La raison d’être qui a prévalu à la paix des braves, débouchant sur le texte des accords d’Alger, est liée au refus de la guerre. Au nom de ce principe auquel le président ATT croit, les insurgés enturbannés de la bande de Hassan Fagaga et consorts (des déserteurs de l’armée) profitent de la tolérance des pouvoirs publics pour ne pas être soumis aux sanctions disciplinaires et exemplaires qu’ils méritaient après les actes de forfaiture qu’ils ont posé, le 23 mai dernier, à Kidal et à Ménaka. Mais, de l’autre, notamment les hommes de médias qui ont exprimé leur désaccord face au texte des accords, sont traités avec une certaine intolérance qui en dit long sur l’état d’esprit des décideurs nationaux.

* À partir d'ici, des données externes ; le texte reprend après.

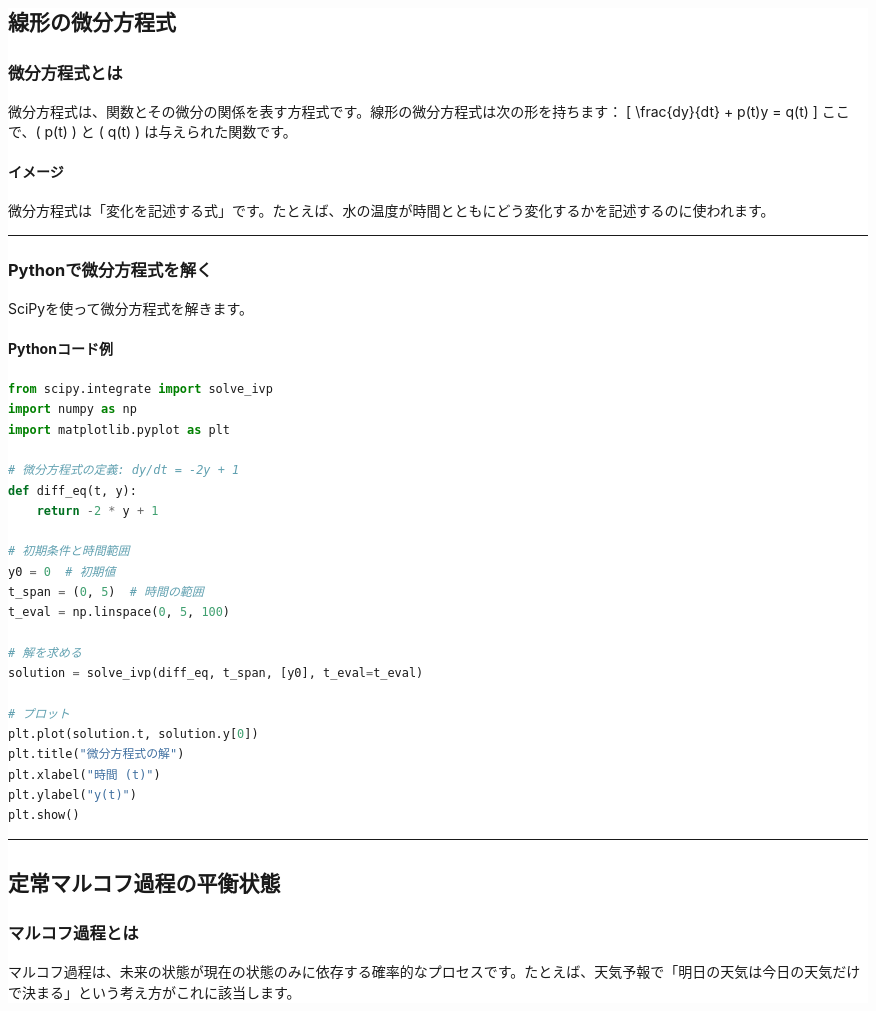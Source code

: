 ## 線形の微分方程式

### 微分方程式とは
微分方程式は、関数とその微分の関係を表す方程式です。線形の微分方程式は次の形を持ちます：
\[
\frac{dy}{dt} + p(t)y = q(t)
\]
ここで、\( p(t) \) と \( q(t) \) は与えられた関数です。

#### イメージ
微分方程式は「変化を記述する式」です。たとえば、水の温度が時間とともにどう変化するかを記述するのに使われます。

---

### Pythonで微分方程式を解く
SciPyを使って微分方程式を解きます。

#### Pythonコード例
```python
from scipy.integrate import solve_ivp
import numpy as np
import matplotlib.pyplot as plt

# 微分方程式の定義: dy/dt = -2y + 1
def diff_eq(t, y):
    return -2 * y + 1

# 初期条件と時間範囲
y0 = 0  # 初期値
t_span = (0, 5)  # 時間の範囲
t_eval = np.linspace(0, 5, 100)

# 解を求める
solution = solve_ivp(diff_eq, t_span, [y0], t_eval=t_eval)

# プロット
plt.plot(solution.t, solution.y[0])
plt.title("微分方程式の解")
plt.xlabel("時間 (t)")
plt.ylabel("y(t)")
plt.show()
```

---

## 定常マルコフ過程の平衡状態

### マルコフ過程とは
マルコフ過程は、未来の状態が現在の状態のみに依存する確率的なプロセスです。たとえば、天気予報で「明日の天気は今日の天気だけで決まる」という考え方がこれに該当します。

Si la tolérance est utilisée pour gommer le fait des insurgés, c’est désormais l’intolérance qui est pratiquée contre ceux qui expriment différemment leurs opinions sur les accords d’Alger dits de la reddition. En effet, ce sont les insurgés qui sont traités avec indulgence. Histoire d’arracher d’eux une sorte de paix de braves dans la logique d’empêcher au pays une aventure. En revanche, ceux des Maliens qui ont dénoncé cet état de fait et qui ont trouvé que les accords ne sont pas bons pour l’image de notre pays, dans le contexte de cette violence de Kidal, sont ceux-là mêmes qui sont accusés de travailler contre le régime du président ATT. Voilà une facette de l’intolérance verbale qui pourrait être prendre à la longue des formes plus violentes.

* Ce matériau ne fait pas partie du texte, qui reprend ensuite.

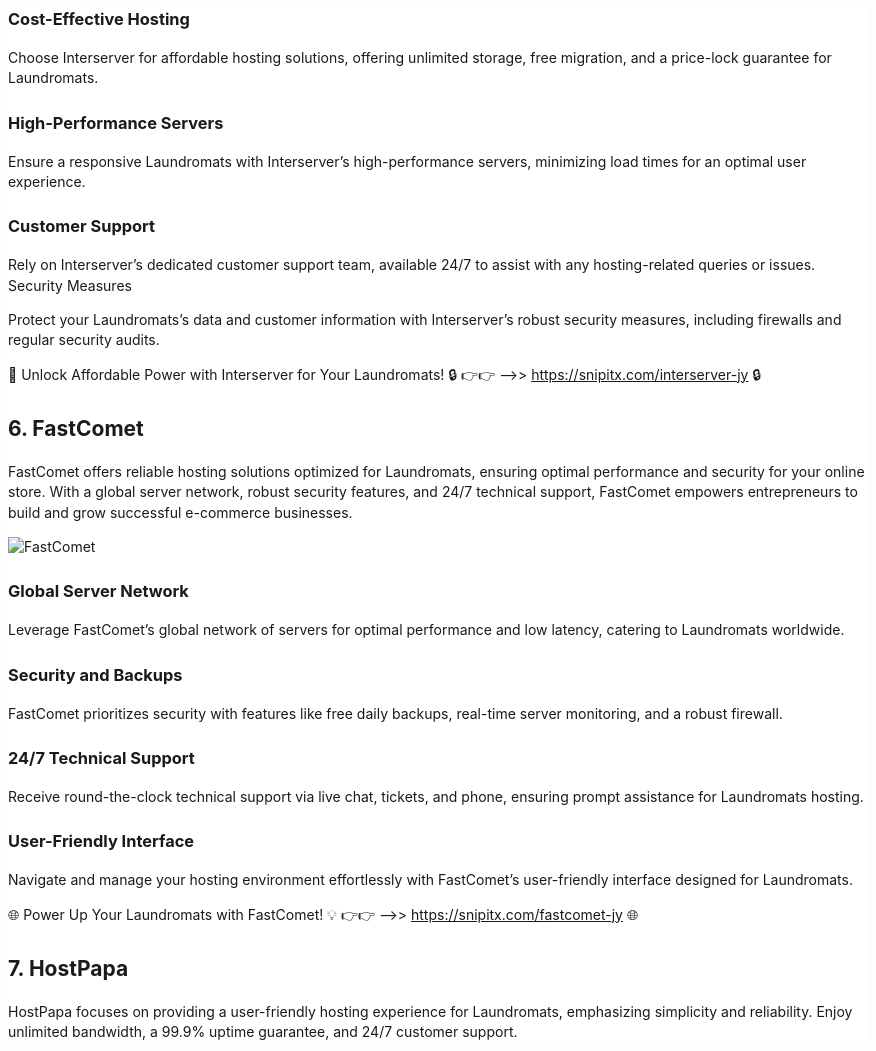 ### Cost-Effective Hosting
Choose Interserver for affordable hosting solutions, offering unlimited storage, free migration, and a price-lock guarantee for Laundromats.

### High-Performance Servers
Ensure a responsive Laundromats with Interserver’s high-performance servers, minimizing load times for an optimal user experience.

### Customer Support
Rely on Interserver’s dedicated customer support team, available 24/7 to assist with any hosting-related queries or issues.
Security Measures

Protect your Laundromats’s data and customer information with Interserver’s robust security measures, including firewalls and regular security audits.

💸 Unlock Affordable Power with Interserver for Your Laundromats! 🔒
👉👉 -->> https://snipitx.com/interserver-jy 🔒

## 6. FastComet

FastComet offers reliable hosting solutions optimized for Laundromats, ensuring optimal performance and security for your online store. With a global server network, robust security features, and 24/7 technical support, FastComet empowers entrepreneurs to build and grow successful e-commerce businesses.

![FastComet](https://i.imgur.com/7qgXuWp.png "FastComet Hosting")

### Global Server Network
Leverage FastComet’s global network of servers for optimal performance and low latency, catering to Laundromats worldwide.

### Security and Backups
FastComet prioritizes security with features like free daily backups, real-time server monitoring, and a robust firewall.

### 24/7 Technical Support
Receive round-the-clock technical support via live chat, tickets, and phone, ensuring prompt assistance for Laundromats hosting.

### User-Friendly Interface
Navigate and manage your hosting environment effortlessly with FastComet’s user-friendly interface designed for Laundromats.

🌐 Power Up Your Laundromats with FastComet! 💡
👉👉 -->> https://snipitx.com/fastcomet-jy 🌐

## 7. HostPapa

HostPapa focuses on providing a user-friendly hosting experience for Laundromats, emphasizing simplicity and reliability. Enjoy unlimited bandwidth, a 99.9% uptime guarantee, and 24/7 customer support.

Cette attitude des pouvoirs publics, dont le président ATT est lui-même le précurseur, depuis qu’il s’est assigné comme mission d’expliquer le texte à l’opinion publique, porte en elle-même le malaise qui entoure les accords d’Alger. Comment peut-on traiter avec la raison, comme on le prétend, une attaque armée de camps militaires dans certaines contrées du pays et ne pas avoir la même attitude de compréhension vis-à-vis de ceux qui expriment différemment leurs opinions sur le traitement réservé à ce dossier ? Comment et pourquoi peut-on envisager, dans ce contexte démocratique comme le nôtre, que les citoyens aient la même lecture (unanimiste) d’un texte à portée hautement politique et même idéologique ? Les uns et les autres n’ayant pas la même perception sur le rôle et la place de l’Etat dans le contexte africain post-colonial dont on sait que les frontières sont à la fois arbitraires et artificielles ? Doit-on continuer à renforcer la culture de la pensée unique quand dans de nombreux pays du continent, il suffit de peu pour tout remettre en cause ? Exprimer une opinion différente de celle, plus officielle exprimée par les pouvoirs publics, équivaut-il à un sacrilège puni avec sévérité ?
En vérité, le pouvoir prêche quelque chose et son contraire en même temps. Point de cœur pour appréhender et traiter la question de Kidal, il faut plutôt faire montre de beaucoup de raison. Mais on laisse son cœur l’emporter au lieu de la raison (la contradiction des idées et des débats) en ce qui concerne les personnes qui ont les avis divergents sur lesdits accords d’Alger. «Je suis pas d’accord avec vous, mais je me battrai jusqu’au bout pour que vous puissiez le dire », a enseigné le philosophe des lumières démocratiques et républicaines.